Cadence here is the analytically important variable, for the same reason it is in DOJ fraud enforcement. A regular publication schedule of designations against Iranian shadow-banking and procurement architecture is, in effect, a perceived certainty intervention against the offender population, which under rational choice is the variable most responsive to enforcement design. The structural complement to the FinCEN IRGC alert covered in last week’s Lab Report is now in place: typology-led red flagging, plus continuous designations updating, plus settlement enforcement against private-sector facilitators. The remaining gap is the supervisory architecture for trust-and-company service providers in third-country jurisdictions — the next typology to expect from FinCEN.

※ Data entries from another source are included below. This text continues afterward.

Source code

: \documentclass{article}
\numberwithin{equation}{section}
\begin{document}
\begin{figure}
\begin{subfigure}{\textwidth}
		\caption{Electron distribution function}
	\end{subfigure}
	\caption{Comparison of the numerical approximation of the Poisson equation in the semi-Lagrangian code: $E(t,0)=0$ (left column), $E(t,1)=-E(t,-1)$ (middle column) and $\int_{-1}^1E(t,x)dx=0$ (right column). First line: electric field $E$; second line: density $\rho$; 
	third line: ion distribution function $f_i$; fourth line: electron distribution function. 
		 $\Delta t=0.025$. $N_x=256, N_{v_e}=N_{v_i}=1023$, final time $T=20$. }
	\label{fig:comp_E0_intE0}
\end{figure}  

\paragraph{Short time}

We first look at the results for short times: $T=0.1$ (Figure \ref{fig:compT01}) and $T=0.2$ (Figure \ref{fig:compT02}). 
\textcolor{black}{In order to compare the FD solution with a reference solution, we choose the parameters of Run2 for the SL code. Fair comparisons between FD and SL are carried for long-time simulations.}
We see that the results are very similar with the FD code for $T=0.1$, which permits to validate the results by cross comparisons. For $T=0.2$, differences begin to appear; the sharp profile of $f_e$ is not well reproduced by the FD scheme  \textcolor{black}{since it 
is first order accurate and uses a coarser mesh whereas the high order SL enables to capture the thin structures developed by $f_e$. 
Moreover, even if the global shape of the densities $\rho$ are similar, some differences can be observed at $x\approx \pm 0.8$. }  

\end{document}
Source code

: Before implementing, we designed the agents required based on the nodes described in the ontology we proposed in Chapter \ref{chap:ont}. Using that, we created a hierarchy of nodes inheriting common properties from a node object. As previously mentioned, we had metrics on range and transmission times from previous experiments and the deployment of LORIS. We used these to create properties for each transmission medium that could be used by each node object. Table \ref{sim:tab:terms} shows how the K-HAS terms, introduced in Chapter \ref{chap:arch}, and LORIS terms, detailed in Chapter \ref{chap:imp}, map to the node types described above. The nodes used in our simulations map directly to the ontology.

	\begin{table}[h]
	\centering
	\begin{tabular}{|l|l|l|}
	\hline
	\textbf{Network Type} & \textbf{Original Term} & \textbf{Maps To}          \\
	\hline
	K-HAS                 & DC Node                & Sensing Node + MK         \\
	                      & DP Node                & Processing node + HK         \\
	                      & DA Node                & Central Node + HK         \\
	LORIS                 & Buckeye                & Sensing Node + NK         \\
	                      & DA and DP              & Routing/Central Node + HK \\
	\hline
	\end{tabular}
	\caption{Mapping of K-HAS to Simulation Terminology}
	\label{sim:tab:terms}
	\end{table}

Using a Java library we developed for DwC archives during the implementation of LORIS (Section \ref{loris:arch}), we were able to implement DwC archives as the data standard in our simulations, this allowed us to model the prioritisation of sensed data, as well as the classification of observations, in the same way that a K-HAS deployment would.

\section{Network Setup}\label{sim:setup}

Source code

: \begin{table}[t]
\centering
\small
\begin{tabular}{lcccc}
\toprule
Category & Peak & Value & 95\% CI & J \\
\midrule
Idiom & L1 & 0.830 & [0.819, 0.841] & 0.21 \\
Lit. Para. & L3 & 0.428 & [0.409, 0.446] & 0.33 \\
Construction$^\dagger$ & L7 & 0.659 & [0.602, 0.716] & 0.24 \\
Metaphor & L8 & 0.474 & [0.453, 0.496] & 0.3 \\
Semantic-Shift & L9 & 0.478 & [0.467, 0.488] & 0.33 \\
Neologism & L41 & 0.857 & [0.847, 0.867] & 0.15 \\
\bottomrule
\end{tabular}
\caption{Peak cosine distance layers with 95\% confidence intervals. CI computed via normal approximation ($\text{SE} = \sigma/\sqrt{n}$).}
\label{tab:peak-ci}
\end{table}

New Research Worth Reading

• Childs, A. (2024), ‘I guess that’s the price of decentralisation…’: Understanding scam victimisation experiences in an online cryptocurrency community, in International Review of Victimology. A qualitative study of r/CryptoCurrency narratives showing how victimisation norms are constructed inside crypto communities; relevant for understanding why fraud exposure does not displace retail crypto participation.
• Acharya, B. et al. (2024), Conning the Crypto Conman: End-to-End Analysis of Cryptocurrency-based Technical Support Scams, arXiv preprint. Maps the technical-support scam economy targeting users with wallet-recovery problems. This has direct relevance to the Scam Center Strike Force typology.
• Carpentier-Desjardins, C., Paquet-Clouston, M., Kitzler, S. and Haslhofer, B. (2025), Mapping the DeFi crime landscape: an evidence-based picture, in Journal of Cybersecurity. Quantifies $30 billion in industry-wide profit-driven crypto crime, with two-thirds attributable to centralised finance, a useful counterweight to the prevailing focus on DeFi.
• Tian, Z. et al. (2025), Towards Collaborative Anti-Money Laundering Among Financial Institutions, arXiv preprint. Technical paper proposing privacy-preserving cross-institutional transaction graph analysis. Directly relevant to the structural failure illustrated by the Community Federal Savings Bank consent order.

What I Am Watching

• The list of non-bank importers and trading houses potentially exposed to similar Iran-origin commodity claims following the Adani settlement.
• Sponsor-bank diligence responses across the US fintech sector to the Community Federal Savings Bank consent order, and whether other OCC- or state-chartered sponsor banks have similar examination findings pending.
• Whether the FCA’s Carillion attribution doctrine is now applied to live listed-issuer disclosure investigations, and which.
• The geographic expansion of the Health Care Fraud Strike Force model – Minnesota is the latest addition, but the typology is portable.
• Operational delivery against the UK Fraud Strategy 2026 to 2029, particularly the duty-of-care expectations on platforms and the resourcing settlement for the National Economic Crime Centre.
• The Scam Center Strike Force’s victim-restitution pipeline and whether restrained crypto can be returned at scale through the existing forfeiture framework.